(Saved data entries)

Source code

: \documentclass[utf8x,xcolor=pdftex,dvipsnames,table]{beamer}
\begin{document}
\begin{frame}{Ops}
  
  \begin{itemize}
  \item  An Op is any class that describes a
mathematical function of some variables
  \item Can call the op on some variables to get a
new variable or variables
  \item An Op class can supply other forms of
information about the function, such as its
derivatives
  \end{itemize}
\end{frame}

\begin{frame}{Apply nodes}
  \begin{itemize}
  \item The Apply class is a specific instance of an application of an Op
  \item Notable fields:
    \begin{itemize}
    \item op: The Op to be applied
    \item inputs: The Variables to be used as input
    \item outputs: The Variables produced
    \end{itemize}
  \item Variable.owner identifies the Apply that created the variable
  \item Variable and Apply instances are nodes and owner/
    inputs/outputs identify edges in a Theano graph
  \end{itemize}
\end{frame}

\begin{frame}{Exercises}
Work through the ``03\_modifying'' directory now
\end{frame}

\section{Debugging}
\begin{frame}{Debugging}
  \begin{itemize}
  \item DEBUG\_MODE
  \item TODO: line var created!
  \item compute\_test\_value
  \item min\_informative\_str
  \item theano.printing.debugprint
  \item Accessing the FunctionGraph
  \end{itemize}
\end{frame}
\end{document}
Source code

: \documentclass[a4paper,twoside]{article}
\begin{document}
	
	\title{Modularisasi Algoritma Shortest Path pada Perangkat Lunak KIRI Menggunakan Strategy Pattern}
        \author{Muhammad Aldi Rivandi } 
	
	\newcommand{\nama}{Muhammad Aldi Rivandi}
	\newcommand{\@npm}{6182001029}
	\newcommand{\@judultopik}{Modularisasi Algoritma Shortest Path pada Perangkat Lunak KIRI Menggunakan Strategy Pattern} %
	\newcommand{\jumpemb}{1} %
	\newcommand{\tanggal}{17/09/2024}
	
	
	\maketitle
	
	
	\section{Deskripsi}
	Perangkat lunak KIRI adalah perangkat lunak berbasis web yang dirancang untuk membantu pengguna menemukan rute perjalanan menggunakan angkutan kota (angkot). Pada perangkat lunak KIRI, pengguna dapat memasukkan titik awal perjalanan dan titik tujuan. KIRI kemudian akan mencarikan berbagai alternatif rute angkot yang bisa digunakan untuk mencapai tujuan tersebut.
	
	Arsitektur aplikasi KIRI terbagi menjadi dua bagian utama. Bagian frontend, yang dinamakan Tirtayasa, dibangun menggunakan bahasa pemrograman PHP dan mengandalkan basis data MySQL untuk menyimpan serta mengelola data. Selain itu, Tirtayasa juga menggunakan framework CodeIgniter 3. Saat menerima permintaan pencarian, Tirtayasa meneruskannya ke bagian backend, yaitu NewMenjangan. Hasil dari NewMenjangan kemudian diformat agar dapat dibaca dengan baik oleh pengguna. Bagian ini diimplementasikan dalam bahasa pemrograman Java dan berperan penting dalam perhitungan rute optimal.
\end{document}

> [Work instructions]: Locate the line with "Arsitektur aplikasi KIRI" in the entries above; extract it and every line after it, verbatim.

> [Task answer]:
	Arsitektur aplikasi KIRI terbagi menjadi dua bagian utama. Bagian frontend, yang dinamakan Tirtayasa, dibangun menggunakan bahasa pemrograman PHP dan mengandalkan basis data MySQL untuk menyimpan serta mengelola data. Selain itu, Tirtayasa juga menggunakan framework CodeIgniter 3. Saat menerima permintaan pencarian, Tirtayasa meneruskannya ke bagian backend, yaitu NewMenjangan. Hasil dari NewMenjangan kemudian diformat agar dapat dibaca dengan baik oleh pengguna. Bagian ini diimplementasikan dalam bahasa pemrograman Java dan berperan penting dalam perhitungan rute optimal.
\end{document}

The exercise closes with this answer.